Question

A cup of coffee is initially at a temperature of 93°F . The difference between its temperature in the room room temperature of 68°F decreases by 9% each minute . Write a function describing the temperature of the coffee as a function of time?

Answer 1

`T(t) = 68\°F + 25(0.91)^t`

Explanation:

The general formula for relative (exponential) decay is:

`f(t) = a(1 - r)^t`

where
`a` is the initial value,
`r` is the rate of decay,
`t` is the time passed since a defined point
`t=0` (in this case, when the coffee is 93°F), and
`f(t)` is the value of the function at a specified input
`t`.

In this case, the initial temperature difference (a) is the difference between the coffee's initial temperature and the room temperature, which is:

93°F - 68°F = 25°F

The given rate of decay (r) is 9%, or 0.09 when expressed as a decimal.

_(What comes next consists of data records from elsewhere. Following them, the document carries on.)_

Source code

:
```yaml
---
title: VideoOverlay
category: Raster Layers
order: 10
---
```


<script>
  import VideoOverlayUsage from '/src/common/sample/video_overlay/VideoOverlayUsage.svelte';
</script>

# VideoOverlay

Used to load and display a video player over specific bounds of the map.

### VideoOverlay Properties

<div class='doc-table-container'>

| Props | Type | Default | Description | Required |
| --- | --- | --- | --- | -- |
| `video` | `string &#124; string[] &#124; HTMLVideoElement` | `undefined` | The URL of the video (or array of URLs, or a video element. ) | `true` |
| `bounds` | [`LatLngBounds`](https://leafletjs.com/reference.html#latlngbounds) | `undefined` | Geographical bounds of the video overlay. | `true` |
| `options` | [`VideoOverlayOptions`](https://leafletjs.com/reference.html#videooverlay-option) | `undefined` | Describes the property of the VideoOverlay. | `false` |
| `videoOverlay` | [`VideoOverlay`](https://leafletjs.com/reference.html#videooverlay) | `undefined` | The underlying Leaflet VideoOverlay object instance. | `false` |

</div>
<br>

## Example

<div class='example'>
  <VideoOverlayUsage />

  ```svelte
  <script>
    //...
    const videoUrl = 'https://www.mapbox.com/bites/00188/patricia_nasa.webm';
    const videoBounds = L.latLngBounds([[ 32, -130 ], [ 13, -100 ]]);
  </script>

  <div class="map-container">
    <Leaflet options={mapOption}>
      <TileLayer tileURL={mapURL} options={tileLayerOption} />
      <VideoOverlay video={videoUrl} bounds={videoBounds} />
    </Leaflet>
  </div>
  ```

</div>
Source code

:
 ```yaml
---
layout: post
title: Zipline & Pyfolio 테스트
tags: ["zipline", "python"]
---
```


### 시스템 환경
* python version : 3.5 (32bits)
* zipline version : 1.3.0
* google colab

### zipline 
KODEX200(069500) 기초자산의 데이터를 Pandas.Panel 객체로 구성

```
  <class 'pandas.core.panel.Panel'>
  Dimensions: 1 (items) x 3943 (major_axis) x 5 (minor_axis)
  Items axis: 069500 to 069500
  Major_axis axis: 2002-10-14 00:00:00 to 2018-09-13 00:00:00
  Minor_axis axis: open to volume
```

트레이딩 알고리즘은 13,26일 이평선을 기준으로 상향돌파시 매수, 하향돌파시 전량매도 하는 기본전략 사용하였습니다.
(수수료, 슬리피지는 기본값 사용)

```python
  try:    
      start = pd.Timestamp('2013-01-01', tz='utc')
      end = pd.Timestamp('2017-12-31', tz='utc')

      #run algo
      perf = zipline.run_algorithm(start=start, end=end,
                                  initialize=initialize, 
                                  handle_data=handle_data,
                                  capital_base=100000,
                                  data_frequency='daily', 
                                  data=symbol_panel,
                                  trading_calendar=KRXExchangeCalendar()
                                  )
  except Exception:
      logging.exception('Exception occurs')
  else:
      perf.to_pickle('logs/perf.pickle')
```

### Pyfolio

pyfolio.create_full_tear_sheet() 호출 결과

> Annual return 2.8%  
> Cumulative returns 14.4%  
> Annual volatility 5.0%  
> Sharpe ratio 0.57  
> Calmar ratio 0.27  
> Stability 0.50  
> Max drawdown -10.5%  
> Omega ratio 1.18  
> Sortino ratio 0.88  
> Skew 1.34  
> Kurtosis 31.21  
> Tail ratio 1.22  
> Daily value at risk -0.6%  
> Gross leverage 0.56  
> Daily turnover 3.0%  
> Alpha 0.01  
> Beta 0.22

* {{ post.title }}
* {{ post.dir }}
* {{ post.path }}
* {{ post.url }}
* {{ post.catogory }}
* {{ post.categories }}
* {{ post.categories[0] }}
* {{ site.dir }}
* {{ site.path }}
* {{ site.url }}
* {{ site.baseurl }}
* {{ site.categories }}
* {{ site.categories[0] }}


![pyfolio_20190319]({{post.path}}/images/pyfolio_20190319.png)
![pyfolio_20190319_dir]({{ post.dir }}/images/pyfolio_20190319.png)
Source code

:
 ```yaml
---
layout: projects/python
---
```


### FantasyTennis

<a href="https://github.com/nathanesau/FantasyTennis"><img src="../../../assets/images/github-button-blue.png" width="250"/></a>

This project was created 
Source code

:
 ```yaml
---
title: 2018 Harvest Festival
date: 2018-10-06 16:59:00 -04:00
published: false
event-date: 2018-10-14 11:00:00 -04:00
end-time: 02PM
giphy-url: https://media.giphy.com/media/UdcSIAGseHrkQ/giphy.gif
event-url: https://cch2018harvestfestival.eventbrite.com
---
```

So, the temperature difference between the coffee and the room as a function of time is modeled by the equation:

`\Delta T(t) = 25(1 - 0.09)^t`

which simplifies to:

`\Delta T(t) = 25(0.91)^t`

To get the actual temperature of the coffee, we need to add this to the room temperature (68°F):

`T(t) = 68 + \Delta T(t)`

↓ plugging in the expression for
`\Delta T(t)`

`\boxed{T(t) = 68 + 25(0.91)^t}`